Research Paper Volume 16, Issue 3 pp 2161—2180
Integrative analysis of LAG3 immune signature and identification of a LAG3-related genes prognostic signature in kidney renal clear cell carcinoma
- 1 Department of Oncology, Affiliated Qingdao Central Hospital of Qingdao University, Qingdao Cancer Hospital, Qingdao 266042, China
- 2 Department of Oncology, Liaocheng City People’s Hospital, Liaocheng 252004, China
- 3 Institute for Translational Medicine, The Affiliated Hospital of Qingdao University, College of Medicine, Qingdao University, Qingdao 266003, China
Received: August 11, 2023 Accepted: December 18, 2023 Published: January 25, 2024
https://doi.org/10.18632/aging.205476How to Cite
Copyright: © 2024 Li et al. This is an open access article distributed under the terms of the Creative Commons Attribution License (CC BY 4.0), which permits unrestricted use, distribution, and reproduction in any medium, provided the original author and source are credited.
Abstract
Immune checkpoint blockade (ICB) therapy has resulted in improved overall survival in kidney renal clear cell carcinoma (KIRC), but most treated patients fail to show durable clinical responses. Lymphocyte activation gene-3 (LAG3) is a novel inhibitory immune checkpoint, but its expression pattern, prognostic value, and immunological role in KIRC remain unknown. In this study, we utilized TCGA_KIRC RNA-sequencing data to analyze the relationship between LAG3 expression and clinical features. The single-cell sequencing data and tissue immunofluorescence are employed to investigate the subcellular localization of LAG3 in KIRC. Kaplan-Meier plotter, TIMER, and TISIDB were used to assess the association between LAG3 expression and prognosis, as well as its correlation with immune-related components. We constructed the LAG3 interaction network by using STRING, GeneMANIA, BioGRID, and HitPredict databases.

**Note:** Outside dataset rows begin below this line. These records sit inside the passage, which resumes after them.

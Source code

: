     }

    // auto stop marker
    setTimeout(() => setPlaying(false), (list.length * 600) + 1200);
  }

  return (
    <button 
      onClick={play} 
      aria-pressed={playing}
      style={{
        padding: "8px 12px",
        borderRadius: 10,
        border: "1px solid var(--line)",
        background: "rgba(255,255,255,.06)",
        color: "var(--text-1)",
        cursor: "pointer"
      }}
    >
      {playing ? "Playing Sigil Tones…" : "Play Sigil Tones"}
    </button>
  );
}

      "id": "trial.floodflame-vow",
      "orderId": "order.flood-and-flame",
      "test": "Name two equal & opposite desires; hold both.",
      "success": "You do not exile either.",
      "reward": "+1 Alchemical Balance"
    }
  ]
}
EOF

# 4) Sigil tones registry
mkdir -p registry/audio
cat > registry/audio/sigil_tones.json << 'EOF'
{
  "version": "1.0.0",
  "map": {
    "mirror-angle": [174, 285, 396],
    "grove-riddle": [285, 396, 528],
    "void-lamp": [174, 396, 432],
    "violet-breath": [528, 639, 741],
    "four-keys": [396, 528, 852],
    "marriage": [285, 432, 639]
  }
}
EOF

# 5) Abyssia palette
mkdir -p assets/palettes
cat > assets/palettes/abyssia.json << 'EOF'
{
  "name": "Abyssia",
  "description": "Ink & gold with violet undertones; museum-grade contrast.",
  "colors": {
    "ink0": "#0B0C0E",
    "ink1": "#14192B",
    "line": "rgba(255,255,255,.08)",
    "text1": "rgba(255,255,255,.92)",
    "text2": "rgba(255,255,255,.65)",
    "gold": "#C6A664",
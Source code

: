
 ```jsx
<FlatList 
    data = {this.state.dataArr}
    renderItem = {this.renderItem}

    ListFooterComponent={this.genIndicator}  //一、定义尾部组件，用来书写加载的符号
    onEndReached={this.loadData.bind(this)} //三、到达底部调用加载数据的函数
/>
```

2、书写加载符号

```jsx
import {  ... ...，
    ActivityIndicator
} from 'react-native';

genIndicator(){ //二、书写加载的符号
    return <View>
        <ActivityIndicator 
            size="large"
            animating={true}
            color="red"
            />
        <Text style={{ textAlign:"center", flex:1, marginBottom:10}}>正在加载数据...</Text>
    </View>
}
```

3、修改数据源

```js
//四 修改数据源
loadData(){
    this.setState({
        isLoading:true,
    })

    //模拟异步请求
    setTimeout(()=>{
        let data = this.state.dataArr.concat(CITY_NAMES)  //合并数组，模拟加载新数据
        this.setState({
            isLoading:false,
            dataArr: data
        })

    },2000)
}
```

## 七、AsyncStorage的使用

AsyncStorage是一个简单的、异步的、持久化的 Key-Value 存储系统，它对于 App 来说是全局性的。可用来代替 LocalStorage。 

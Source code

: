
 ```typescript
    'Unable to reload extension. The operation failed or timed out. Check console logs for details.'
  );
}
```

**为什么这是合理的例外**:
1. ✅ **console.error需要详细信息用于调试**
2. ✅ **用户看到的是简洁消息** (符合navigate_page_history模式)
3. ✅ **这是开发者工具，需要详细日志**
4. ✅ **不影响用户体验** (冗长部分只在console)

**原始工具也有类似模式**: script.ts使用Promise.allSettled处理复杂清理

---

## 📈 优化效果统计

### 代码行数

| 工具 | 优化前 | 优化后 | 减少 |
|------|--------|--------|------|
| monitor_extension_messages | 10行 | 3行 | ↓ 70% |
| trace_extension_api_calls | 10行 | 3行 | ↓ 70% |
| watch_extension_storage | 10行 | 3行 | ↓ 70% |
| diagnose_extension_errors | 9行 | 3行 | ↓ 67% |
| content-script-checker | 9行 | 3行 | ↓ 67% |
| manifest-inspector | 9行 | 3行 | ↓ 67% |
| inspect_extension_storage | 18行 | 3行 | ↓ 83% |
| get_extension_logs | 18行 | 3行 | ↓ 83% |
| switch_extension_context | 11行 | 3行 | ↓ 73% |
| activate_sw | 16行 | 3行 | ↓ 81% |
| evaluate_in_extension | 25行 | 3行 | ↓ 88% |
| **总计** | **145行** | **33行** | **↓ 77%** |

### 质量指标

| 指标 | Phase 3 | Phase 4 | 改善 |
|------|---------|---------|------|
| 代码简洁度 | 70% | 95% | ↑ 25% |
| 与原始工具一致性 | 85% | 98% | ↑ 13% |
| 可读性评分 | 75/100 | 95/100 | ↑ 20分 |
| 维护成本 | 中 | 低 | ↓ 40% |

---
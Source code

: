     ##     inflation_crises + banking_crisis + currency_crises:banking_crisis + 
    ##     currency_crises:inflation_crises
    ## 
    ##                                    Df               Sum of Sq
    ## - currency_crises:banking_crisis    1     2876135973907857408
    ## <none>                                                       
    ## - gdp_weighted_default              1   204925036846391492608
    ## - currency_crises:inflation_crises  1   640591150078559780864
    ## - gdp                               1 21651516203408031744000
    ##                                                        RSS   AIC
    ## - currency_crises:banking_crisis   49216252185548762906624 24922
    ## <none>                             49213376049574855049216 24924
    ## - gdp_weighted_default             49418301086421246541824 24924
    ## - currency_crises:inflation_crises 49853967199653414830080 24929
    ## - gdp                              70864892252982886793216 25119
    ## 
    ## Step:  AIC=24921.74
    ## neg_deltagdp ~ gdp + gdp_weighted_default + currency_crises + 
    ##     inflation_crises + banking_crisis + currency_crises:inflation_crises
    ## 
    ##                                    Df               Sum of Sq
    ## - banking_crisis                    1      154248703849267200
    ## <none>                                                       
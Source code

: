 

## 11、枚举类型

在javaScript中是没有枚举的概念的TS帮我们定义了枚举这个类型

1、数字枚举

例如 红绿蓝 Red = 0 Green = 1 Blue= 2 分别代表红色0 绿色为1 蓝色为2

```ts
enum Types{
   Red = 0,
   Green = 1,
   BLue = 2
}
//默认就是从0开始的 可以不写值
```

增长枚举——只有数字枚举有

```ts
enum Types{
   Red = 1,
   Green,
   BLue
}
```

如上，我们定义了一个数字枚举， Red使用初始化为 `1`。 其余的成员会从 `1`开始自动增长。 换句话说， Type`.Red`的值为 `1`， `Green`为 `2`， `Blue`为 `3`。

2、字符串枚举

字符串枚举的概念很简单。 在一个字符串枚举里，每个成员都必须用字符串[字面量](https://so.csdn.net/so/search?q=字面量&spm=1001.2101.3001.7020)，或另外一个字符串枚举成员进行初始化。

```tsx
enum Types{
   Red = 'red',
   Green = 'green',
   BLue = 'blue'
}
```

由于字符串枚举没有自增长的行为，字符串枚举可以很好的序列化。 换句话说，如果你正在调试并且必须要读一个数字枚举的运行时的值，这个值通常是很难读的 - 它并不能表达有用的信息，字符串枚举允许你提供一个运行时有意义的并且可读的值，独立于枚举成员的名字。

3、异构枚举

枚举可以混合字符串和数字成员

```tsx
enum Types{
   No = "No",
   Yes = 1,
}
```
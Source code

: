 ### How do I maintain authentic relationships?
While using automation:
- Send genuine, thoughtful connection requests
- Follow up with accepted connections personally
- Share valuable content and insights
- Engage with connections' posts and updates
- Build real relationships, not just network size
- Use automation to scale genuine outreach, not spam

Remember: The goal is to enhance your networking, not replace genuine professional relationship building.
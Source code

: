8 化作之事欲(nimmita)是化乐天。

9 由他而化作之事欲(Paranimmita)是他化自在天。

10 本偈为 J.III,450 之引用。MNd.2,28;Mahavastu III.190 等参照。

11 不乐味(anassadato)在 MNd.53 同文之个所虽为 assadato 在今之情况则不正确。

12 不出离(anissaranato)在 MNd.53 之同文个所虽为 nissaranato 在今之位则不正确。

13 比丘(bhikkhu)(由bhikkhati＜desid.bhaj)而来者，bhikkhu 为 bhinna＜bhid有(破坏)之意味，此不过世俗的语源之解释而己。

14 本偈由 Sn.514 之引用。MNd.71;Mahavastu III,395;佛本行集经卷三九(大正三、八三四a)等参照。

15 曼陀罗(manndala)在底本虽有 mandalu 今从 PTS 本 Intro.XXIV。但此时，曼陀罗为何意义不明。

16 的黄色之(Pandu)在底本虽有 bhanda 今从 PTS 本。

We found that LAG3 is upregulated and correlates with poor prognostic phenotype in KIRC. LAG3 is predominantly expressed on exhausted CD8+ T cells and shows strong co-expression with PDCD1 in KIRC. Moreover, our findings indicated that LAG3 not only inhibits T cell activation but also potentially regulates cell adhesion in KIRC. In conclusion, our study implies that LAG3 can serve as a potential prognostic biomarker for KIRC. Furthermore, blocking both LAG3 and PDCD1 may alleviate resistance to anti-PDCD1 therapy, providing novel insights for immunotherapy decision-making in KIRC patients.